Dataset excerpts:
++++++++++
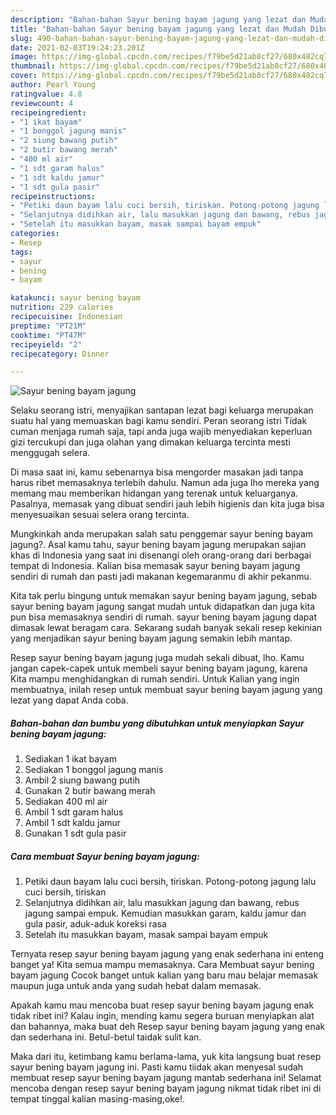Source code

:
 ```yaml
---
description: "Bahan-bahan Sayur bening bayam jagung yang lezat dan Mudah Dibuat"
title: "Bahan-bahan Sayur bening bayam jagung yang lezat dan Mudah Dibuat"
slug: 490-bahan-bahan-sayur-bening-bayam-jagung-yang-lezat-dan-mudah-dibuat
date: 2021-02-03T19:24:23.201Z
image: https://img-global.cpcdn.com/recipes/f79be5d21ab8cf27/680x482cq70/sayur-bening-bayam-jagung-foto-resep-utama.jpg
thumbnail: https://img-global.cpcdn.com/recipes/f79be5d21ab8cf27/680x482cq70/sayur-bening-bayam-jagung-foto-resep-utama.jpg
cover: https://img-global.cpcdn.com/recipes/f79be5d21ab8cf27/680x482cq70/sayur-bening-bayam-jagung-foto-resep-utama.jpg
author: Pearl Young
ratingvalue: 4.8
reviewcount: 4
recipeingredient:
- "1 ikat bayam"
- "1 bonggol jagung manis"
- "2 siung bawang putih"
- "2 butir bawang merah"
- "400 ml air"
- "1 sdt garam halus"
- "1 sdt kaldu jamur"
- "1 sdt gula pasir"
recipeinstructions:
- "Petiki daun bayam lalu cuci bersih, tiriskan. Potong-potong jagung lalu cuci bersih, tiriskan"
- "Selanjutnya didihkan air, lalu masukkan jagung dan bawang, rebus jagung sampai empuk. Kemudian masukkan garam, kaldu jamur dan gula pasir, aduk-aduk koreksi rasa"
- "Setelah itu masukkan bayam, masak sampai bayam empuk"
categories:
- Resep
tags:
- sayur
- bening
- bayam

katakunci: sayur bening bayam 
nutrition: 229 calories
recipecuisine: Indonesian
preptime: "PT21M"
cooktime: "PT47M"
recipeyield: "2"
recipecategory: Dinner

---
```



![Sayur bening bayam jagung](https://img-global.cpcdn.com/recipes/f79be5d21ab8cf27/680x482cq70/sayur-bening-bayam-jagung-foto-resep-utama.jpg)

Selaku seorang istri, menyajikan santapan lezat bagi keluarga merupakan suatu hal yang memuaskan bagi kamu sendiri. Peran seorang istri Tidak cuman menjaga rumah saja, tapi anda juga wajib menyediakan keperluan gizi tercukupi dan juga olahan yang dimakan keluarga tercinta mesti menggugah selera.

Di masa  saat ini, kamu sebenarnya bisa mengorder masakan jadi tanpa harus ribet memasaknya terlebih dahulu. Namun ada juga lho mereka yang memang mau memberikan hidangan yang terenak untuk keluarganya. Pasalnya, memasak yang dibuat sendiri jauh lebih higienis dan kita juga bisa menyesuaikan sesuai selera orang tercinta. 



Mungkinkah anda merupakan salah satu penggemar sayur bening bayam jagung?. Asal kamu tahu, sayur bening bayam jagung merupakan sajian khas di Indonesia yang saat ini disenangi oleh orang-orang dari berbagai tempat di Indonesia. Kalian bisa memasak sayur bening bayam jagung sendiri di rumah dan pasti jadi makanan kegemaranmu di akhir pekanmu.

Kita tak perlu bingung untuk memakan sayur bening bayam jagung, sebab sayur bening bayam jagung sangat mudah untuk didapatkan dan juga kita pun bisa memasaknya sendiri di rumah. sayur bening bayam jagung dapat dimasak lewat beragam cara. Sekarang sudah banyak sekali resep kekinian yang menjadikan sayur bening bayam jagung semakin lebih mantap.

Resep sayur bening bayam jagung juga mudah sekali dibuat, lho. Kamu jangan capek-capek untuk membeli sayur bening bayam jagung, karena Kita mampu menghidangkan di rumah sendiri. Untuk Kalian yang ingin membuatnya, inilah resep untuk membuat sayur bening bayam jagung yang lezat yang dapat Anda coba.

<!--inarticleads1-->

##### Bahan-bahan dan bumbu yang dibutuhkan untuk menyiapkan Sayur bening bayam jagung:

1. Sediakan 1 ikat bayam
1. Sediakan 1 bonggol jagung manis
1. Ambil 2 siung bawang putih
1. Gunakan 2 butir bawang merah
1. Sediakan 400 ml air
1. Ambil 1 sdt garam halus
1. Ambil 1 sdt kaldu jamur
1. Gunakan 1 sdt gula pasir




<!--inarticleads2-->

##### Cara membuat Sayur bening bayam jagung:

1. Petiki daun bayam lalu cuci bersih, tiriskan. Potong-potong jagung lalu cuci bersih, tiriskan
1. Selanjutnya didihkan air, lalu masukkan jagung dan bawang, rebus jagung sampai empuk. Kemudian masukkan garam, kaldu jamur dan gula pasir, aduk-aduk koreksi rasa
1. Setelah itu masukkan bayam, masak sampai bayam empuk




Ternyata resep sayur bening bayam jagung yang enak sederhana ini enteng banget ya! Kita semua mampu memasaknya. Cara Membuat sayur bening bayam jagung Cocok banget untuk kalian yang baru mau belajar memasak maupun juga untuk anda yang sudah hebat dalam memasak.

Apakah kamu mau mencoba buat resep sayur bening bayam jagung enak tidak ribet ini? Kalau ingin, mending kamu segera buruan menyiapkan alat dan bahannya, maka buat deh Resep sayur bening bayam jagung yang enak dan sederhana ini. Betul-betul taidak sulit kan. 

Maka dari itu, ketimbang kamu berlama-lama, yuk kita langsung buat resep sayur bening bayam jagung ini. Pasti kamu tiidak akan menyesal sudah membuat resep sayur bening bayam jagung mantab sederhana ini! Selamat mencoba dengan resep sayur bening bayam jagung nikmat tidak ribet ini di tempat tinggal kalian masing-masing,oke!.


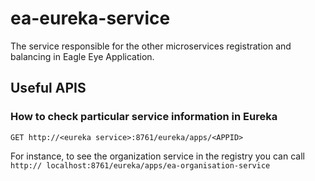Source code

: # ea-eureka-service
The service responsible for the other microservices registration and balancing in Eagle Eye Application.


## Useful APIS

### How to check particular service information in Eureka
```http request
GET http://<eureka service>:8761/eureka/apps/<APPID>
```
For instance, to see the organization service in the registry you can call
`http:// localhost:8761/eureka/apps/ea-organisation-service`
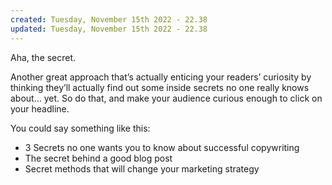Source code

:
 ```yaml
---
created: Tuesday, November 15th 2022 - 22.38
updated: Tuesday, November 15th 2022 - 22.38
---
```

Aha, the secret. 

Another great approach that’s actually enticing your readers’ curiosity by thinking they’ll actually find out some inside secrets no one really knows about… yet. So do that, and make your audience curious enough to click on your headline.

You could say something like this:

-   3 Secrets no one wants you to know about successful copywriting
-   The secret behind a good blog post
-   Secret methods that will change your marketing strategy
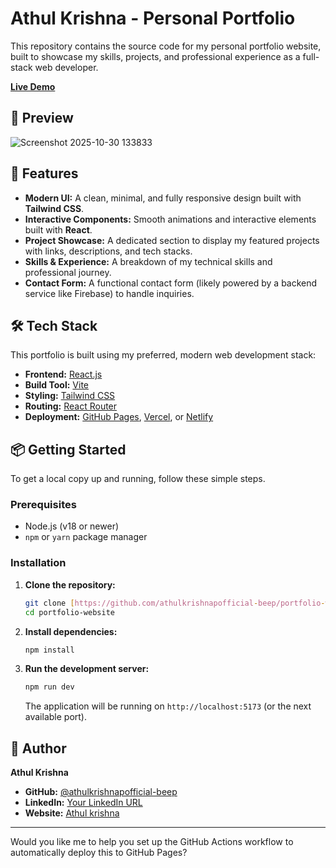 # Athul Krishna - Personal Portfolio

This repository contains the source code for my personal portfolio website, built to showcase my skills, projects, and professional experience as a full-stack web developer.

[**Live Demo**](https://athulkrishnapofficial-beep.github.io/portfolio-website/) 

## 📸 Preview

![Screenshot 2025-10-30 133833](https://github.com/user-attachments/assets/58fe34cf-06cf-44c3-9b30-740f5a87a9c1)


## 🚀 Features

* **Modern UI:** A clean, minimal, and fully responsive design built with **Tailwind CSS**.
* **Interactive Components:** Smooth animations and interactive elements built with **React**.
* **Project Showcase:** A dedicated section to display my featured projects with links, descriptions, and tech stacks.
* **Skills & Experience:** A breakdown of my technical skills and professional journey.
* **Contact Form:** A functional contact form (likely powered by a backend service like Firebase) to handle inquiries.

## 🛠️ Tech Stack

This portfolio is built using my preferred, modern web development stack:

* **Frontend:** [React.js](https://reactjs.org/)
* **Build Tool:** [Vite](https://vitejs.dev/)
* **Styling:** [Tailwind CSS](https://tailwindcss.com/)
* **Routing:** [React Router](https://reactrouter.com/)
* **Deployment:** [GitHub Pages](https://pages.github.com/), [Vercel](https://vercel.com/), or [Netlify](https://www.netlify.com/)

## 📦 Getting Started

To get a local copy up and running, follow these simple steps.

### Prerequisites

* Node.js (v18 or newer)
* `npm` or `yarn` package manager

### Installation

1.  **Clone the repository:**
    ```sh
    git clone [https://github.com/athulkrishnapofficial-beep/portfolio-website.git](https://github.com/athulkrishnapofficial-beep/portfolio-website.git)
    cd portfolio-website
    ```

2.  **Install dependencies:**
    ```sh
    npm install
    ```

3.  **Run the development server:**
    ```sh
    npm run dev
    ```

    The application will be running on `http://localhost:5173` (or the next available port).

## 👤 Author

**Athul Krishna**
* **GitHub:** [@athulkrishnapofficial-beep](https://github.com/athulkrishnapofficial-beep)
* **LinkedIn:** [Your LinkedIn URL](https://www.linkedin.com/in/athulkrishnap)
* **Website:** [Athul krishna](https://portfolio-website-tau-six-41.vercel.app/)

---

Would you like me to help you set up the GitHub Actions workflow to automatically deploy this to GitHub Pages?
++++++++++
Task prompt: Find every line of the data that includes the string "aduk". Copy each of those lines.

Response for this exercise:
- "Selanjutnya didihkan air, lalu masukkan jagung dan bawang, rebus jagung sampai empuk. Kemudian masukkan garam, kaldu jamur dan gula pasir, aduk-aduk koreksi rasa"
1. Selanjutnya didihkan air, lalu masukkan jagung dan bawang, rebus jagung sampai empuk. Kemudian masukkan garam, kaldu jamur dan gula pasir, aduk-aduk koreksi rasa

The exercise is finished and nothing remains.